Traditionally, if you’d need a cancer biopsy taken, the doctor has to cut and analyze a piece of the actual tumor – but that might change very soon. A new and potentially life-changing method is being tested in labs across the United States.
It’s called liquid biopsy and through recent and very expensive techniques the doctors might only need a blood sample in order to test for cancer DNA in the body. The test is able to find tiny traces of such DNA material in the patient’s blood.
The thing with the blood draw is that it bears benefits for both the patient and the doctor; the patient goes to less trouble than undergoing a traditional biopsy or even a CT scan; and the oncologist can be sure about the efficiency of a treatment and it offers a more stable monitoring tool. If the treatment appears to be failing, oncologists will know to abandon it quicker, sparing the patient of unnecessary side effects and offering the possibility of trying out better alternatives.
Dr. José Baselga, chief doctor and leading medical officer at Memorial Sloan Kettering Cancer Center, said that this technique has the chance of forever changing the follow up procedures on the unresponsive treatments, helping tremendously in the cases of resistance to medication. Down the line, such methods can even be used as a tool in diagnosing cancer in the really early stages.
More proof needed – research underway
However, this strong hope is still in dire need of more proof of efficacy; so far, the test has only been part of smaller studies, analyzed in relation with only a few particular types of cancer (blood, colon and lung cancer).
But even so, the medical world is thrilled. The largest study so far used the test on 126 lymphoma patients – a study conducted by the National Cancer Institute. The results were published in The Lancet Oncology. Apparently, the test was so accurate that it could predict the reappearance of cancer with up to 3 months before CT scans could finally detect them.
The blood test could also specifically identify the patients that were the most prone to therapy resistance. Labs that have not used it yet are also fascinated by the results showed by those which do.
The idea behind the creation of the test is based on a findings dating years ago: it was proved that tiny pieces of fetus DNA could be found in the bloodstreams of their mothers – birthing the idea that tumors – like all growing cells – also shed these little DNA fragments.
But it was not an easy task to find these specific bits of DNA as they were surrounded by a lot of other molecules, especially since they are in circulation only for a few hours before they are stabilized.
Through DNA sequencing, cancer researchers finally found hundreds of mutations – all of which could represent “bar codes” for different types of cancers. That’s how the technology for tracing the cancer DNA was born.
End to the hide-and-seek game with cancer
Traditional assessment methods for how effective a treatment is are rather complicated to apply, as every cancer patient is different and experiences different symptoms – sometimes none.
Even if a treatment is actually helping in the shrinking of a tumor, it might take weeks before that change appears on scans. That happens because scans are designed to show everything surrounding the place where the tumor resides (or used to reside): immune system cells, connective tissue and scars – which sometimes looks like the tumor is still present.
Scars in particular are usually a great setback in finding out the efficiency of a treatment, because they look like a piece of tumor has resisted. According to Dr. Hyman, many tumor biopsies turned out to be only residual lesion, making that invasive procedure unnecessary.
These liquid biopsies also allow step-by-step monitoring, so the oncologists know is the tumor mutates or spreads or become resistant to the medicine. Weekly traditional biopsies are impossible and impractical, while blood tests are usually not a problem.

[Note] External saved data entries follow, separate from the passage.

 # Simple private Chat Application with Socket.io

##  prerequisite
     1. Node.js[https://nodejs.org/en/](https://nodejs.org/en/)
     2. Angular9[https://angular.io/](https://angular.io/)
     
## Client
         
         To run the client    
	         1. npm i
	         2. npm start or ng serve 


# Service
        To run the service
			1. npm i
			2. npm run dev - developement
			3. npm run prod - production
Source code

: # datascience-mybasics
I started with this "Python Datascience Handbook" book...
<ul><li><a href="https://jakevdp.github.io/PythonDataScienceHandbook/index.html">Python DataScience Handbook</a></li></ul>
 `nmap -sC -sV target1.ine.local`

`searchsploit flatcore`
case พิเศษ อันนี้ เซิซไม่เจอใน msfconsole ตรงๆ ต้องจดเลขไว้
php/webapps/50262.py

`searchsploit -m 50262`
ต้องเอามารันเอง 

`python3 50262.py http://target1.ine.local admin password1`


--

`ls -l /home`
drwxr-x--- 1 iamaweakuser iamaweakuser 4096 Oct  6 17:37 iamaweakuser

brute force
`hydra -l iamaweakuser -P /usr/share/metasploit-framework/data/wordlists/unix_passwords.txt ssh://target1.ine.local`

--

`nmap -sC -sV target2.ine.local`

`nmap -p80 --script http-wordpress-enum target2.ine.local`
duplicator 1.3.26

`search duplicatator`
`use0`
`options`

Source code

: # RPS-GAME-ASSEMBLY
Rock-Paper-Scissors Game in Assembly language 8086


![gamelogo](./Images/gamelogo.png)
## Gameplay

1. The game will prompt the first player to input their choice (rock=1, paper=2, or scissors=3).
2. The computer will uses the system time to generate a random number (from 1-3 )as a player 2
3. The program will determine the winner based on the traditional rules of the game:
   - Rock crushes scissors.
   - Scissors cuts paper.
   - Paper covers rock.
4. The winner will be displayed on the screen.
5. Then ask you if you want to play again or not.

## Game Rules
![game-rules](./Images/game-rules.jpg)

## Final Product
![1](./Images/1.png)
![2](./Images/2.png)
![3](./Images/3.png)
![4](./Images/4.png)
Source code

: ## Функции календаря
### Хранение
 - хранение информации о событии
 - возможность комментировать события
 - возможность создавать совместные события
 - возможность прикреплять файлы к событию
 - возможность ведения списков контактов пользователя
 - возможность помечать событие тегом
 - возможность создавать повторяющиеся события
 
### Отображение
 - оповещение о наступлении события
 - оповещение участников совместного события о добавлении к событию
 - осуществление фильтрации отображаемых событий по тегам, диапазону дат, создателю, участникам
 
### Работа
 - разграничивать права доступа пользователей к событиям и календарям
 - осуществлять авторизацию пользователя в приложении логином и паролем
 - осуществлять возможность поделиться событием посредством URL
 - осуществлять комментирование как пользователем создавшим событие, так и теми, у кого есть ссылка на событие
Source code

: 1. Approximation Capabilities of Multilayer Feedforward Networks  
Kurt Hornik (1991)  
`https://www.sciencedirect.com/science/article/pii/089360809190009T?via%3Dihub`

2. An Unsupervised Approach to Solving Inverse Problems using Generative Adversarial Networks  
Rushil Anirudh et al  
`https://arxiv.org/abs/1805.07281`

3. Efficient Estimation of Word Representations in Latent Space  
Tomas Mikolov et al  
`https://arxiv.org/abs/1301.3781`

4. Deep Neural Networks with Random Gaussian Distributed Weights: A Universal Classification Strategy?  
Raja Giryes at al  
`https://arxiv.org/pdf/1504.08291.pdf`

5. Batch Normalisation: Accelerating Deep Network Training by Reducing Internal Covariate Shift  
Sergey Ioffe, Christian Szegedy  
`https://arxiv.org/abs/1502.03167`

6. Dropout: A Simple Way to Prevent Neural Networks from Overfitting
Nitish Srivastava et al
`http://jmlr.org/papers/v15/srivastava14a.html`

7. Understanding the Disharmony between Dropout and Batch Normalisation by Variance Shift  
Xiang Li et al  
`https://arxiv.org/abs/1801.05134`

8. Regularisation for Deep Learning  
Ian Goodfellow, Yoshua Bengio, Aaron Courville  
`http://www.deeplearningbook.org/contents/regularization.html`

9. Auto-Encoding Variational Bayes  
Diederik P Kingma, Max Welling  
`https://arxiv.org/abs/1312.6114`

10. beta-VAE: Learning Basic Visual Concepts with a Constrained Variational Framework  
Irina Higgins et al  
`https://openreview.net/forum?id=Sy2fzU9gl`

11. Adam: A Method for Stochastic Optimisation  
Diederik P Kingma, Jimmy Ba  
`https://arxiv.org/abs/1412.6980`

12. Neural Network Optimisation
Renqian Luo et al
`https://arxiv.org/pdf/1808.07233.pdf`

Early diagnoses through liquid biopsies are still rather tricky. It’s not enough to know that there’s some cancer DNA in the body – you need to know the location and if a course of treatment needs to be developed. There are some cancers that go away on their own and starting treatment might interfere with the body’s processing of the situations.

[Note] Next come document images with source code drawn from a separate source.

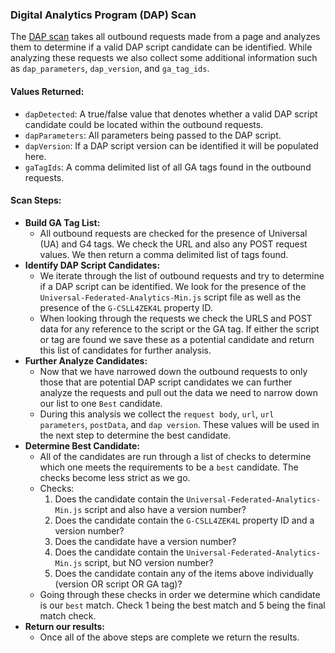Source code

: ### Digital Analytics Program (DAP) Scan
The [DAP scan](https://github.com/GSA/site-scanning-engine/blob/main/libs/core-scanner/src/scans/dap.ts) takes all outbound requests made from a page and analyzes them to determine if a valid DAP script candidate can be identified. While analyzing these requests we also collect some additional information such as `dap_parameters`, `dap_version`, and `ga_tag_ids`.

#### Values Returned:
- `dapDetected`: A true/false value that denotes whether a valid DAP script candidate could be located within the outbound requests.
- `dapParameters`: All parameters being passed to the DAP script.
- `dapVersion`: If a DAP script version can be identified it will be populated here.
- `gaTagIds`: A comma delimited list of all GA tags found in the outbound requests.

#### Scan Steps:
- **Build GA Tag List:**
    - All outbound requests are checked for the presence of Universal (UA) and G4 tags. We check the URL and also any POST request values. We then return a comma delimited list of tags found.
- **Identify DAP Script Candidates:**
    - We iterate through the list of outbound requests and try to determine if a DAP script can be identified. We look for the presence of the `Universal-Federated-Analytics-Min.js` script file as well as the presence of the `G-CSLL4ZEK4L` property ID.
    - When looking through the requests we check the URLS and POST data for any reference to the script or the GA tag. If either the script or tag are found we save these as a potential candidate and return this list of candidates for further analysis.
- **Further Analyze Candidates:**
    - Now that we have narrowed down the outbound requests to only those that are potential DAP script candidates we can further analyze the requests and pull out the data we need to narrow down our list to one `Best` candidate.
    - During this analysis we collect the `request body`, `url`, `url parameters`, `postData`, and `dap version`. These values will be used in the next step to determine the best candidate.
- **Determine Best Candidate:**
    - All of the candidates are run through a list of checks to determine which one meets the requirements to be a `best` candidate. The checks become less strict as we go.
    - Checks:
        1. Does the candidate contain the `Universal-Federated-Analytics-Min.js` script and also have a version number?
        2. Does the candidate contain the `G-CSLL4ZEK4L` property ID and a version number?
        3. Does the candidate have a version number?
        4. Does the candidate contain the `Universal-Federated-Analytics-Min.js` script, but NO version number?
        5. Does the candidate contain any of the items above individually (version OR script OR GA tag)?
    - Going through these checks in order we determine which candidate is our `best` match. Check 1 being the best match and 5 being the final match check.
- **Return our results:**
    - Once all of the above steps are complete we return the results.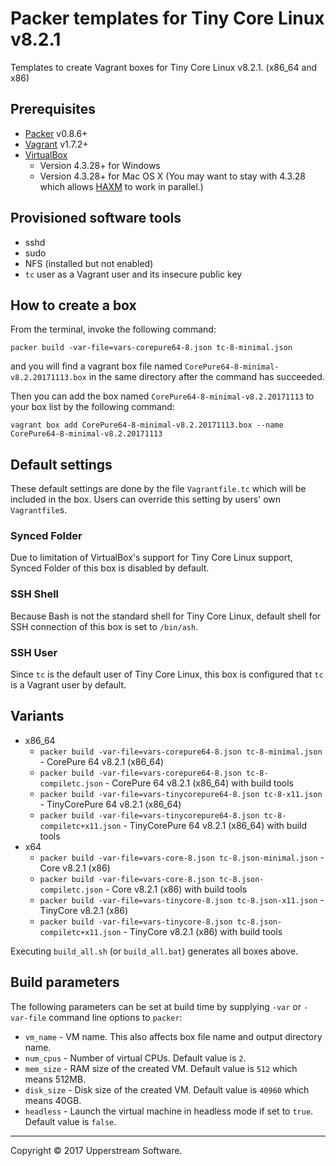 # Packer templates for Tiny Core Linux v8.2.1

Templates to create Vagrant boxes for Tiny Core Linux v8.2.1. (x86_64 and x86)


## Prerequisites

* [Packer][] v0.8.6+
* [Vagrant][] v1.7.2+
* [VirtualBox][]
	* Version 4.3.28+ for Windows
	* Version 4.3.28+ for Mac OS X (You may want to stay with 4.3.28 which allows [HAXM][] to work in parallel.)

[Packer]: https://www.packer.io/ "Packer by HashiCorp"
[Vagrant]: https://www.vagrantup.com/ "Vagrant"
[VirtualBox]: https://www.virtualbox.org/ "Oracle VM VirtualBox"
[HAXM]: https://software.intel.com/en-us/android/articles/intel-hardware-accelerated-execution-manager
        "Intel&reg; Hardware Accelerated Execution Manager"


## Provisioned software tools

* sshd
* sudo
* NFS (installed but not enabled)
* `tc` user as a Vagrant user and its insecure public key


## How to create a box

From the terminal, invoke the following command:

    packer build -var-file=vars-corepure64-8.json tc-8-minimal.json

and you will find a vagrant box file named `CorePure64-8-minimal-v8.2.20171113.box`
in the same directory after the command has succeeded.

Then you can add the box named `CorePure64-8-minimal-v8.2.20171113` to your box list
by the following command:

    vagrant box add CorePure64-8-minimal-v8.2.20171113.box --name CorePure64-8-minimal-v8.2.20171113


## Default settings

These default settings are done by the file `Vagrantfile.tc` which will be included in the box.
Users can override this setting by users' own `Vagrantfile`s.

### Synced Folder

Due to limitation of VirtualBox's support for Tiny Core Linux support, Synced Folder of this box is disabled by default.

### SSH Shell

Because Bash is not the standard shell for Tiny Core Linux, default shell for SSH connection of this box
is set to `/bin/ash`.

### SSH User

Since `tc` is the default user of Tiny Core Linux, this box is configured that `tc` is a Vagrant user by default.


## Variants

* x86_64
    * `packer build -var-file=vars-corepure64-8.json tc-8-minimal.json` - CorePure 64 v8.2.1 (x86_64)
    * `packer build -var-file=vars-corepure64-8.json tc-8-compiletc.json` - CorePure 64 v8.2.1 (x86_64) with build tools
    * `packer build -var-file=vars-tinycorepure64-8.json tc-8-x11.json` - TinyCorePure 64 v8.2.1 (x86_64)
    * `packer build -var-file=vars-tinycorepure64-8.json tc-8-compiletc+x11.json` - TinyCorePure 64 v8.2.1 (x86_64) with build tools
* x64
    * `packer build -var-file=vars-core-8.json tc-8.json-minimal.json` - Core v8.2.1 (x86)
    * `packer build -var-file=vars-core-8.json tc-8.json-compiletc.json` - Core v8.2.1 (x86) with build tools
    * `packer build -var-file=vars-tinycore-8.json tc-8.json-x11.json` - TinyCore v8.2.1 (x86)
    * `packer build -var-file=vars-tinycore-8.json tc-8.json-compiletc+x11.json` - TinyCore v8.2.1 (x86) with build tools

Executing `build_all.sh` (or `build_all.bat`) generates all boxes above.


## Build parameters

The following parameters can be set at build time by supplying `-var` or `-var-file` command line options to `packer`:

* `vm_name` - VM name.  This also affects box file name and output directory name.
* `num_cpus` - Number of virtual CPUs.  Default value is `2`.
* `mem_size` - RAM size of the created VM.  Default value is `512` which means 512MB.
* `disk_size` - Disk size of the created VM.  Default value is `40960` which means 40GB.
* `headless` - Launch the virtual machine in headless mode if set to `true`.  Default value is `false`.


- - -

Copyright &copy; 2017 Upperstream Software.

Two Australian researchers, Dr. Jeanne Tie and Dr. Peter Gibbs, are planning on conducting a study of 450 patients which will be randomly assigned to either have the blood test or not. If cancer DNA is found, those participants will receive chemotherapy.
However, the researchers are concerned about the patients’ reactions when they find they have a very high risk of recurrence, because it usually causes deep anxiety. And the truth is, chemotherapy might not even be helpful. Therefore, the blood test might shed some light, by becoming a clinically useful tumor DNA tracker.